Sabathia, meanwhile, pitching on three days rest, threw 101 pitches in total, and those 101 pitches got him to the end of the eighth inning. Angels hitters seemed to spend most of the game taking weak half-swings at Sabathia's offerings, which resulted in routine fielding-practice-strength ground balls to either shortstop Derek Jeter or second baseman Robinson Cano. Sabathia could comfortably have finished out the game, but there was little reason to keep him in. The Yankees' lead was so overwhelming by the time Chad Gaudin relieved him in the bottom of the ninth that the mathematical probability that the Yankees would win the game, according to the website fangraphs.com, was a sturdy 100 percent.
Sabathia's superb outing was nothing new for the Yankees this postseason. Through seven games and 39.2 innings of work, their starters now have a cumulative ERA of 2.04 and a WHIP of 0.96. What was different about this game was that it was the first one in which all facets of their extraordinarily talented club clicked at once. They made no errors; they stole two bases; and they even put together a few rallies that were not entirely dependent on home runs, or on Alex Rodriguez. The Yankees, as a group, hadn't been hitting particularly well during the playoffs, particularly in high-leverage situations. When Melky Cabrera stepped to the plate with two outs in the top of the fourth and Jorge Posada on third and Robinson Cano on second, the Yankees were 3-for-37 with runners in scoring position during the ALCS, including a remarkable 27 consecutive hitless at-bats in that situation. Cabrera sharply singled to left, driving in both runners. It would be the first of four Yankees hits with runners in scoring position on the evening, and those hits would result in six runs.
Every Yankee but two (Nick Swisher and Hideki Matsui) recorded at least one hit in Game 4, including -- of course -- Rodriguez, who continued his remarkable postseason by going 3-for-4 with two RBI that came on a long home run to left, a bomb that gave the Yankees a five-run lead in the top of the fifth and put to rest any question that the Angels might have a chance in this one. Viewers watching Rodriguez's post-game press conference might have experienced a strong sense of déjà vu, as he proved that there are a limited number of ways with which to say the same thing every single night. "It feels good to swing the bat well," he offered again. "Had some good pitches today," he said again. "When you get your pitch, not missing it," he explained once more. Rodriguez's statistics during these playoffs say enough by themselves, even if they look like typographical errors: he's batting .407, with a slugging percentage of 1.000 and an OPS of 1.469.

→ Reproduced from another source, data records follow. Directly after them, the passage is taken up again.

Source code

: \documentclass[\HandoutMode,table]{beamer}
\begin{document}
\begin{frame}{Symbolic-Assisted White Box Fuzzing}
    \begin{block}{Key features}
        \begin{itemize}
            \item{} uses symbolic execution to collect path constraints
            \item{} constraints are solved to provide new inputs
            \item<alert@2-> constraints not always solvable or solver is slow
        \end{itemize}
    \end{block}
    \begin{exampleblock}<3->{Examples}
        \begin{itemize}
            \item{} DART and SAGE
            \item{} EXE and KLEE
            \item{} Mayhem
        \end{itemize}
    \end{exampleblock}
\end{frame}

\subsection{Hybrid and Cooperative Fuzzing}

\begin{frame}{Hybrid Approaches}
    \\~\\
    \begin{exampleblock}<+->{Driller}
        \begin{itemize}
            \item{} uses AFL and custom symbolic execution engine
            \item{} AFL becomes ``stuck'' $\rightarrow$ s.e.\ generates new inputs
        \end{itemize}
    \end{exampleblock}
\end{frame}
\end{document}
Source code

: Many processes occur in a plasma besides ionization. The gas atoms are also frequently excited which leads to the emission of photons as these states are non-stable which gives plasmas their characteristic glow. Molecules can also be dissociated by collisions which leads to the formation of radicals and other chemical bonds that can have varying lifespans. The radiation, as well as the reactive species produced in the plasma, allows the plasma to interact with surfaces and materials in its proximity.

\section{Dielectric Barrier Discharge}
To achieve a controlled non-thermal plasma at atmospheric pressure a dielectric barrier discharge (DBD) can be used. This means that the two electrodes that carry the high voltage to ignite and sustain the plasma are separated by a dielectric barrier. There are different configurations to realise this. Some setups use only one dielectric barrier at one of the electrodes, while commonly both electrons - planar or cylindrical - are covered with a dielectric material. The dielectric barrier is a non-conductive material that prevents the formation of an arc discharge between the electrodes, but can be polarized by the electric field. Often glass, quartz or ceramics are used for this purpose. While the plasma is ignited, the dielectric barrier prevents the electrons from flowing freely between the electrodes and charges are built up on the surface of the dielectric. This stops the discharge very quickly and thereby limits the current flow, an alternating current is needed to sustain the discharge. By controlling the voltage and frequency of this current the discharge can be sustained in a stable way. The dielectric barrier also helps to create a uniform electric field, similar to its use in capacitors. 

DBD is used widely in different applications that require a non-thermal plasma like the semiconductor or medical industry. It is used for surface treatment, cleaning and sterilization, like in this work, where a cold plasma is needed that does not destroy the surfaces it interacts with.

Fans at Angel Stadium spent an inordinate amount of time booing the umpires tonight, due to a bizarre sequence during the fourth and fifth innings in which the men in blue made incorrect rulings on three separate plays, two of which worked in the Yankees' favor. On the first, Kazmir spun and made a perfect throw to pick Nick Swisher off of second base -- had Kazmir only thrown with such accuracy and confidence 180 degrees in the opposite direction! -- but umpire Dale Scott called Swisher safe. Two batters later, after a Derek Jeter walk loaded the bases, Johnny Damon lifted a fly ball to center and Swisher tagged up at third and crossed home plate. On appeal, third base umpire Tim McClelland ruled that Swisher had left the bag early; replays showed that he had not.
The third umpiring error was even more curious. With Posada on third and Robinson Cano on second, Swisher hit a groundball to the pitcher, Darren Oliver, who quickly threw to catcher Mike Napoli. Napoli had Posada hung up between third and home, and chased him back to the bag, where Cano was soon to arrive. Both baserunners converged on third, but neither touched it. Napoli tagged them both with the ball. One of baseball's most basic rules is that if a man is tagged with the ball, and he is not standing upon a base, then he is out; but McClelland, inexplicably, ruled only Posada out, and Cano safe.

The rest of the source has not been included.